> _INSTRUCTIONS TO FOLLOW_
Set down again exactly the lines of the listing below that fall between the line holding "1. [这两年长沙的文和友、" and the line holding "1. [王宝强《八角笼中》首", inclusive.
───
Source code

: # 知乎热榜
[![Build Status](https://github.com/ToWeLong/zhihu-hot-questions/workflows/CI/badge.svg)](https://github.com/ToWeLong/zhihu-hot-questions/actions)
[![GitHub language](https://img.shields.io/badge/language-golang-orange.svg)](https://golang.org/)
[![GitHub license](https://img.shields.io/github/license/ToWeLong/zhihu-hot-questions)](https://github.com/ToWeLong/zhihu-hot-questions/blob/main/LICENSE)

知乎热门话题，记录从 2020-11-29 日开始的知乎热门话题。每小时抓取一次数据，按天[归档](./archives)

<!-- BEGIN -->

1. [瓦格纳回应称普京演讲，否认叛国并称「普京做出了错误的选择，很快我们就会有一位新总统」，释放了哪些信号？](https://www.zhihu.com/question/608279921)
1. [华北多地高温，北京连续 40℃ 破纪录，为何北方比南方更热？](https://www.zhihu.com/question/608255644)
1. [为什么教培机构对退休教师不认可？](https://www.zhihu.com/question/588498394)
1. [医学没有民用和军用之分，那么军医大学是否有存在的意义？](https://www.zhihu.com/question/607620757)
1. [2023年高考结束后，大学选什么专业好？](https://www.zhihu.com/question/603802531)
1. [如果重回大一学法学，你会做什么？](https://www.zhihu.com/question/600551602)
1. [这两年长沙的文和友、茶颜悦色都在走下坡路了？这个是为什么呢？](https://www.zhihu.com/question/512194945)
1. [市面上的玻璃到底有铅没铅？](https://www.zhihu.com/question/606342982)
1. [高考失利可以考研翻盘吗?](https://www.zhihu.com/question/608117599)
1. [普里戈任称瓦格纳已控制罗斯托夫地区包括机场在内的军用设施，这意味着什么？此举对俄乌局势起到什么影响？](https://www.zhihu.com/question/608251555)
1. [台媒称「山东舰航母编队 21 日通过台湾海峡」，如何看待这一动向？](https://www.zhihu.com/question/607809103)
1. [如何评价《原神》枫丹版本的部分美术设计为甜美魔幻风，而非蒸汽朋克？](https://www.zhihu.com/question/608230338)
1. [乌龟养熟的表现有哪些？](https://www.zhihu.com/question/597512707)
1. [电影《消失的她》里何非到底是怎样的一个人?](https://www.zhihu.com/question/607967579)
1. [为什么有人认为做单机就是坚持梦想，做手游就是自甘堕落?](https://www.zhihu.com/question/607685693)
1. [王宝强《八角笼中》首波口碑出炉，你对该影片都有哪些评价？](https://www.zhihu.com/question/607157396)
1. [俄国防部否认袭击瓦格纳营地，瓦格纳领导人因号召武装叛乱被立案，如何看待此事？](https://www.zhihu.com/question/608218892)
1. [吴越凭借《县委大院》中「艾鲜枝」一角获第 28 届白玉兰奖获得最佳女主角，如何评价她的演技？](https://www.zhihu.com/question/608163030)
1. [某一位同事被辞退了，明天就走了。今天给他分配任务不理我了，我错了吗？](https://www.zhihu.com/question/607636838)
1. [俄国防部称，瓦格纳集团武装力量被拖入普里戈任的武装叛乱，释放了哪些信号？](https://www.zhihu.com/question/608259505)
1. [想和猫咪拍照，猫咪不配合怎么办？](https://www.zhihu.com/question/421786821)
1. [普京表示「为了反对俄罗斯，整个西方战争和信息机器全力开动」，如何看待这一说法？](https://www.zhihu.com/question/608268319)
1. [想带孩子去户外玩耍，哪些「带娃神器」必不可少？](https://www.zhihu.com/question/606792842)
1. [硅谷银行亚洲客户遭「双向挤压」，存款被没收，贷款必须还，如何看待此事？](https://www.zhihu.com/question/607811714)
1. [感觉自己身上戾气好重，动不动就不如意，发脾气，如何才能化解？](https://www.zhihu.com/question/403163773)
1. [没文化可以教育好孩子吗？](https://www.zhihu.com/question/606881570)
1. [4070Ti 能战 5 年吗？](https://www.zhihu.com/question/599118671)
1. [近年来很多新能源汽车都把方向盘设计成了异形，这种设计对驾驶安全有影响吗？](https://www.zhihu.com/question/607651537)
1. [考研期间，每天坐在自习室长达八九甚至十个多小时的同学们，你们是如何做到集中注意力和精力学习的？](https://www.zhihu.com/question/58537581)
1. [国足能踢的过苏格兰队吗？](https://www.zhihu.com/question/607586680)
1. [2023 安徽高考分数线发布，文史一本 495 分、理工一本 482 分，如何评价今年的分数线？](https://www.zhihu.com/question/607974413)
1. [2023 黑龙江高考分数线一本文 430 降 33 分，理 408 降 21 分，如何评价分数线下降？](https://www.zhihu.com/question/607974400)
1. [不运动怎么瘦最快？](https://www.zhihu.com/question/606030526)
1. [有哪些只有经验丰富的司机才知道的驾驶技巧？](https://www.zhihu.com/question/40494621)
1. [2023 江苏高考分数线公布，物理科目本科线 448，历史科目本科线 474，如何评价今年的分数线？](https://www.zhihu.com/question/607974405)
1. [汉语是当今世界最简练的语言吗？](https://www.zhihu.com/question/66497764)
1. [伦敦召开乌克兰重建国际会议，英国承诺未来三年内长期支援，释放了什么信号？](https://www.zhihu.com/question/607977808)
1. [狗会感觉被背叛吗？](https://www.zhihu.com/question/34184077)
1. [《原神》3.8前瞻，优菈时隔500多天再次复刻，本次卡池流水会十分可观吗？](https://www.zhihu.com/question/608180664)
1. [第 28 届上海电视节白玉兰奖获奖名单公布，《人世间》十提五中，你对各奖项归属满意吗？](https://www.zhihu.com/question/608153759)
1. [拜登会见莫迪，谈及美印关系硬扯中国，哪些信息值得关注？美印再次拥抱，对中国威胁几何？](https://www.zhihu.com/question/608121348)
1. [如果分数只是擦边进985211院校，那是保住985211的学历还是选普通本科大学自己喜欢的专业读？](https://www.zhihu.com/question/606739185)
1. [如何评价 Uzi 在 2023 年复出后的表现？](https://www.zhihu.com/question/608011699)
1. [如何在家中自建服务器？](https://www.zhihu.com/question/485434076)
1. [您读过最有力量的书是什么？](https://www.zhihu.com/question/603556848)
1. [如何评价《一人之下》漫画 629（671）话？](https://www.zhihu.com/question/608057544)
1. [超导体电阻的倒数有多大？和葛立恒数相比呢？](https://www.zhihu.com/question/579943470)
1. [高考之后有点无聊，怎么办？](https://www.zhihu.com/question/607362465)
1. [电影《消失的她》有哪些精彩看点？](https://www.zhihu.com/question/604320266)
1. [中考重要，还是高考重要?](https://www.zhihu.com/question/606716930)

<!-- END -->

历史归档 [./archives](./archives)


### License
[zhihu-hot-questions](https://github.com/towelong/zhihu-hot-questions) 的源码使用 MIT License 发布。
───
> _THE COMPLETED TASK_
1. [这两年长沙的文和友、茶颜悦色都在走下坡路了？这个是为什么呢？](https://www.zhihu.com/question/512194945)
1. [市面上的玻璃到底有铅没铅？](https://www.zhihu.com/question/606342982)
1. [高考失利可以考研翻盘吗?](https://www.zhihu.com/question/608117599)
1. [普里戈任称瓦格纳已控制罗斯托夫地区包括机场在内的军用设施，这意味着什么？此举对俄乌局势起到什么影响？](https://www.zhihu.com/question/608251555)
1. [台媒称「山东舰航母编队 21 日通过台湾海峡」，如何看待这一动向？](https://www.zhihu.com/question/607809103)
1. [如何评价《原神》枫丹版本的部分美术设计为甜美魔幻风，而非蒸汽朋克？](https://www.zhihu.com/question/608230338)
1. [乌龟养熟的表现有哪些？](https://www.zhihu.com/question/597512707)
1. [电影《消失的她》里何非到底是怎样的一个人?](https://www.zhihu.com/question/607967579)
1. [为什么有人认为做单机就是坚持梦想，做手游就是自甘堕落?](https://www.zhihu.com/question/607685693)
1. [王宝强《八角笼中》首波口碑出炉，你对该影片都有哪些评价？](https://www.zhihu.com/question/607157396)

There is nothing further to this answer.